I really think that every first time home school parent should start with a program like this to get their feet wet and see if homeschooling really is for their family. We tried it for 2 years and I am now venturing out on my own with an eclectic mix of textbooks to cover our curriculum this year.
Making your own curriculum is a long process especially with multiple children. Also setting up a schedule for each subject,unit,lesson takes a lot of time but will be worth it so we can travel and have kidding/butchering season free. (not that numerous lessons won't be learned during those times.) 
I do warn that there are some non friendly home school states. Make sure to check with State and county laws for home schooling. Also check online for homeschooling groups in your area that can keep you up to date with the laws and such in your area. 
Good luck to you!! Homeschooling is the most rewarding thing I have ever done! I would be happy to help with anything you need.


----------



## Ohio dreamer

We are using this....free...NOT public school...do as much or as little as you like...

http://allinonehomeschool.com/


----------



## offthegrid

nvfam said:


> I really think that every first time home school parent should start with a program like this to get their feet wet and see if homeschooling really is for their family. We tried it for 2 years and I am now venturing out on my own with an eclectic mix of textbooks to cover our curriculum this year.
> Making your own curriculum is a long process especially with multiple children. Also setting up a schedule for each subject,unit,lesson takes a lot of time but will be worth it so we can travel and have kidding/butchering season free. (not that numerous lessons won't be learned during those times.)
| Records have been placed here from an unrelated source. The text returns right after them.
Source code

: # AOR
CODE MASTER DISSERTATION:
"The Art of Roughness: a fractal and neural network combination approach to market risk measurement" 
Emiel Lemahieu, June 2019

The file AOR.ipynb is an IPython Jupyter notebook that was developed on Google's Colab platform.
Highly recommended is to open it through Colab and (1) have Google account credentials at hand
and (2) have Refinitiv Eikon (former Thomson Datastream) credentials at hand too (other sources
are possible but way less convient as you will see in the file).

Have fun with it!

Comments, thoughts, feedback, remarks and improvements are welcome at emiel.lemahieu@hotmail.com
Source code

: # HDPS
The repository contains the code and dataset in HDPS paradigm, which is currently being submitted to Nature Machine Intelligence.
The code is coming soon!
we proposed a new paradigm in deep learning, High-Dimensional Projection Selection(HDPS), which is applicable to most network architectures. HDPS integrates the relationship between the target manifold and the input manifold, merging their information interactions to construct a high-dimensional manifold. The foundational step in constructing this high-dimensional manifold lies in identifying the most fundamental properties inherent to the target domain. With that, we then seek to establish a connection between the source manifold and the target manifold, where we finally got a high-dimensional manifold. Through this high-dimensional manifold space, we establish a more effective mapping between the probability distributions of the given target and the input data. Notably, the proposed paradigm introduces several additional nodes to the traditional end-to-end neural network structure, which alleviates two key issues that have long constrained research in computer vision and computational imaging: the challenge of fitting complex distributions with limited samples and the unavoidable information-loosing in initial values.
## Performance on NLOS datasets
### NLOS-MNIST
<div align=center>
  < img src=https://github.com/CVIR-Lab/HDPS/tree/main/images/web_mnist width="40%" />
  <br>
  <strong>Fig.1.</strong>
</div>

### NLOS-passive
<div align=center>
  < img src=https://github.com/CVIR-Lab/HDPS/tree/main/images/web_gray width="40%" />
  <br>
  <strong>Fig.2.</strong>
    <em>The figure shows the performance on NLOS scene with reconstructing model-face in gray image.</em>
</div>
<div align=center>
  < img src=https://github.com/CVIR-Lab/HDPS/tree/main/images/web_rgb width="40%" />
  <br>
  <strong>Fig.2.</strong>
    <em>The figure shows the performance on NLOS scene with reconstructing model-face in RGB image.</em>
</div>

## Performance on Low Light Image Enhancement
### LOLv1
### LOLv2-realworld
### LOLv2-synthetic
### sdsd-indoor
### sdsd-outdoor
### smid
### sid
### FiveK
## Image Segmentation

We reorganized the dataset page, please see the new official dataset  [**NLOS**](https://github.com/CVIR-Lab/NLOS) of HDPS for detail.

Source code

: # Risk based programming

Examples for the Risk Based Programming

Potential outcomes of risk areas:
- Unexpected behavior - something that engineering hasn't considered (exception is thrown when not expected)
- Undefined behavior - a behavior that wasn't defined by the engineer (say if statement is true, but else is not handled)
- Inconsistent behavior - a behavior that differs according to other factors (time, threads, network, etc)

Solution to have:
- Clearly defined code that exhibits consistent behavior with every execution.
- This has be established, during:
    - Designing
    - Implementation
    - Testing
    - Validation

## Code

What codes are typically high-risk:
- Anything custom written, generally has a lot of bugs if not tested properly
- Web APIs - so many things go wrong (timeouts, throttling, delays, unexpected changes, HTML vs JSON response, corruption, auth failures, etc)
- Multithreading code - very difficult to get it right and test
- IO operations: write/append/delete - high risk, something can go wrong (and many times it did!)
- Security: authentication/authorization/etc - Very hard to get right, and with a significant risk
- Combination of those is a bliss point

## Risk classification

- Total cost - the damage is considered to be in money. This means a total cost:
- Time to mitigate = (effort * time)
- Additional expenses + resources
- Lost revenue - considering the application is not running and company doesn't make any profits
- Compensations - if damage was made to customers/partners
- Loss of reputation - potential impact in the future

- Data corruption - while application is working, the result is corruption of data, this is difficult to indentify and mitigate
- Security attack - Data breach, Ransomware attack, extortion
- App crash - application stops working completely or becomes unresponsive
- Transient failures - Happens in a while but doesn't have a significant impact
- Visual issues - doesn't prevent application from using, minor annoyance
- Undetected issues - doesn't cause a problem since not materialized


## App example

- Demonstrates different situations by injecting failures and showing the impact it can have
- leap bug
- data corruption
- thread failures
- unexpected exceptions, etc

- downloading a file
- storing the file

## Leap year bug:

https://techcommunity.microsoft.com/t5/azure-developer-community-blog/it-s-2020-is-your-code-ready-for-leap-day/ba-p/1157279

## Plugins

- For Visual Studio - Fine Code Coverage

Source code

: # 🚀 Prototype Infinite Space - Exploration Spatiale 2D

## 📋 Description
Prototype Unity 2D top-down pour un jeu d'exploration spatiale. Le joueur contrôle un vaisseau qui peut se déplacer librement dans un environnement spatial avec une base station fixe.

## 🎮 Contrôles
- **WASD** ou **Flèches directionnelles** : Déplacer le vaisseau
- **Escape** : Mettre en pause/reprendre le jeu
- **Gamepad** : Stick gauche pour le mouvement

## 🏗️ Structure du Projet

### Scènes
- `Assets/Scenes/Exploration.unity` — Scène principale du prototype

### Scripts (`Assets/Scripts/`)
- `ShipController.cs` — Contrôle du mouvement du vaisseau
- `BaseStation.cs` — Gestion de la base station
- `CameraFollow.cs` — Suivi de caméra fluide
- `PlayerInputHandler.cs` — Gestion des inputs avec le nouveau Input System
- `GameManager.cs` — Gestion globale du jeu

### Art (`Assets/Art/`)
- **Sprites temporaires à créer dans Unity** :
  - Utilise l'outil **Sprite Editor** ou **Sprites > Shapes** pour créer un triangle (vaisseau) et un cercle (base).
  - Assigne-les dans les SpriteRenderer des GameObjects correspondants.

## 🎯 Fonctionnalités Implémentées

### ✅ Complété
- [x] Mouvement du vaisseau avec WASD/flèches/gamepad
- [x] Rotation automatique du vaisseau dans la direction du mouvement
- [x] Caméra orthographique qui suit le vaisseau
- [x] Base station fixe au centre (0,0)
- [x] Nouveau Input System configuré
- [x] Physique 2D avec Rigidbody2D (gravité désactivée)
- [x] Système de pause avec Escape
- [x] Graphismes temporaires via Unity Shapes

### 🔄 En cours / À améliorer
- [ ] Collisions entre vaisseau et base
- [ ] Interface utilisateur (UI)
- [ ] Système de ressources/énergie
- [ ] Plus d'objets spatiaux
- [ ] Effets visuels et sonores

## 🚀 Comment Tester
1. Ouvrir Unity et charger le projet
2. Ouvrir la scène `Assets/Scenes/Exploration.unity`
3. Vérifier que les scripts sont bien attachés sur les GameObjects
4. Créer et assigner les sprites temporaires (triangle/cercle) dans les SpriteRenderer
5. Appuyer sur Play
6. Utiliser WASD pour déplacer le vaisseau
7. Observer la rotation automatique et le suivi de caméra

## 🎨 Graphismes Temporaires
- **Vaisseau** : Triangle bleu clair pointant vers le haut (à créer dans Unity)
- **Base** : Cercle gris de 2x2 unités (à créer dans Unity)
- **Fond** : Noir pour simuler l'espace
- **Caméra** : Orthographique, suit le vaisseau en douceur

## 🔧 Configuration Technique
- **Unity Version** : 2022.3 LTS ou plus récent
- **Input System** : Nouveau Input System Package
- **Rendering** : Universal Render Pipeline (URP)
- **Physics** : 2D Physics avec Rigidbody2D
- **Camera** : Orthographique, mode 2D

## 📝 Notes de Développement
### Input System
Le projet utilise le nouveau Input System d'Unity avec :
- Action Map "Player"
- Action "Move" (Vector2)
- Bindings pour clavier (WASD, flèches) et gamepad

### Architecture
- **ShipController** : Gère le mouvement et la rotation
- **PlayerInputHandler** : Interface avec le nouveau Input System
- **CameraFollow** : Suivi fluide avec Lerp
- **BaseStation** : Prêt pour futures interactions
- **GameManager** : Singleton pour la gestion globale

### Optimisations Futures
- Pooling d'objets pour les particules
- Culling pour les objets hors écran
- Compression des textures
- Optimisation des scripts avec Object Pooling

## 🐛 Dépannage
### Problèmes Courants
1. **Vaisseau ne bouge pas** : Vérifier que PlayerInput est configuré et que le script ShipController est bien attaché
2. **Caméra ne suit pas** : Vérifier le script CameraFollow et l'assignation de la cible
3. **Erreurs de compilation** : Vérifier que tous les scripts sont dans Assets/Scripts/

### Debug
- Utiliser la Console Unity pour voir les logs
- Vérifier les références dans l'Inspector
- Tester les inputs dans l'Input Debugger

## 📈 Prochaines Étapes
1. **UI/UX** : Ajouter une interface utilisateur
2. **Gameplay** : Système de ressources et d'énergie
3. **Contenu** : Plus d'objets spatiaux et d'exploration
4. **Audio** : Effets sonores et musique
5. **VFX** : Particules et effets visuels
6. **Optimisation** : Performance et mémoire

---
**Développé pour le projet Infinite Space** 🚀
I respectfully disagree - especially with the first sentence. One of the main reasons we left school was specifically so that we did NOT have to stay with the "group" in every subject...that is the problem for so many students. If you have a smart kid that does well in school, doing "school at home" should be easy for you. But if, for whatever reason, you have a kid that is not excelling in school - "school at home" would be the last choice I would recommend. Every kid learns differently -- in different ways, at different rates -- and if they don't get something - you should be able to stop, review, and ensure that the foundation is there before moving on. 3% a week be damned! (Because learning could be 3%, 12%, 0%, 10%, etc.)

As for creating a curriculum -- it's not like you have to write your own curriculum. You can buy all the pieces -- math, ELA, science, history....they are all available in packages. Yes, you need to set the schedule, but that's the beauty of homeschooling. Nothing prevents you from cancelling ALL your classes for a week and focusing solely on history -- reading, watching movies, going on field trips, etc. And then picking up the rest the next week.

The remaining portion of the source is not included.